Providing a diverting activity (Option B) can be beneficial to distract the client from their anxiety, but it does not address the underlying anxiety or provide direct support.

C. Encourage verbalization of feelings.

Encouraging verbalization of feelings (Option C) is important for therapeutic communication, but it may not be the initial priority when the client is experiencing acute anxiety.

D. Remain with the client.

By remaining with the client, the nurse provides a sense of support and security. This presence can help alleviate the client's anxiety and provide reassurance. It also ensures that the nurse is available to assess the client's condition, offer therapeutic communication, and intervene if the anxiety escalates or the client becomes overwhelmed.

Full Explanation

By remaining with the client, the nurse provides a sense of support and security. This presence can help alleviate the client's anxiety and provide reassurance. It also ensures that the nurse is available to assess the client's condition, offer therapeutic communication, and intervene if the anxiety escalates or the client becomes overwhelmed. 

While the other options are also beneficial interventions for managing anxiety, they are not the priority in this situation.
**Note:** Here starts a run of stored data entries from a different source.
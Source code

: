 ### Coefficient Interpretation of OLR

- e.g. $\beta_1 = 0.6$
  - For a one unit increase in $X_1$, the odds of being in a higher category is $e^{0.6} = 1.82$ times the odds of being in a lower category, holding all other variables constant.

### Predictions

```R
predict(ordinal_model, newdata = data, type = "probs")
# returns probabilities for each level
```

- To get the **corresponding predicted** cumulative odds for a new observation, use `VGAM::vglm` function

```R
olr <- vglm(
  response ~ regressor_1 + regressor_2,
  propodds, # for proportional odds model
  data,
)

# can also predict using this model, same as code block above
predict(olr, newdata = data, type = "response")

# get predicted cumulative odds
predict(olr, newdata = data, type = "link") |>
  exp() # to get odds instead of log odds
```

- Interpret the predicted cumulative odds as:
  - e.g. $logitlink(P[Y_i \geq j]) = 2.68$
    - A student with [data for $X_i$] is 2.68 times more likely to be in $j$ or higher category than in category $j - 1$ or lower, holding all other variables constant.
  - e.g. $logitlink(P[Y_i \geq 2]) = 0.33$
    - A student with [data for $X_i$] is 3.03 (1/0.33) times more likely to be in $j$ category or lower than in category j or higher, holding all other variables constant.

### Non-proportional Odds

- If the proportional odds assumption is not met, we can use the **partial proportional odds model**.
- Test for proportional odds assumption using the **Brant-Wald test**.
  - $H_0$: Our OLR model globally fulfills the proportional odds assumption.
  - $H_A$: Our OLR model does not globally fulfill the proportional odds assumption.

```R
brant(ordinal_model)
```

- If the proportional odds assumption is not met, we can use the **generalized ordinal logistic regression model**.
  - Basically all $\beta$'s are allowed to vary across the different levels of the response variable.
Instructing the client to remember past coping mechanisms (Option A) can be helpful, but the immediate presence of the nurse is more important to provide immediate support. 

Providing a diverting activity (Option B) can be beneficial to distract the client from their anxiety, but it does not address the underlying anxiety or provide direct support. 

Encouraging verbalization of feelings (Option C) is important for therapeutic communication, but it may not be the initial priority when the client is experiencing acute anxiety. 

QUESTION

A nurse is teaching a community education course about the physical complications related to substance use disorder. Which of the following findings should the nurse include in the discussion as a health risk of heroin use?

A. Nasal septum perforation

A- Nasal septum perforation is commonly associated with the use of cocaine, not heroin.

B. Slowed breathing

Heroin is an opioid drug that depresses the central nervous system, which can lead to respiratory depression. This means that heroin can slow down a person's breathing rate, potentially leading to shallow breathing or even stopping of breathing altogether. This is a life-threatening complication and one of the most significant dangers of heroin use.

C. Acute pancreatitis

C- Acute pancreatitis is not a commonly reported complication of heroin use.

D. Permanent short-term memory loss

D- Permanent short-term memory loss is not a specific complication of heroin use, though chronic substance abuse can lead to cognitive impairments and memory problems in general.

Full Explanation

Heroin is an opioid drug that depresses the central nervous system, which can lead to respiratory depression. This means that heroin can slow down a person's breathing rate, potentially leading to shallow breathing or even stopping of breathing altogether. This is a life-threatening complication and one of the most significant dangers of heroin use. 

The other options listed are associated with other substances or conditions: 

A- Nasal septum perforation is commonly associated with the use of cocaine, not heroin. 

C- Acute pancreatitis is not a commonly reported complication of heroin use. 

D- Permanent short-term memory loss is not a specific complication of heroin use, though chronic substance abuse can lead to cognitive impairments and memory problems in general.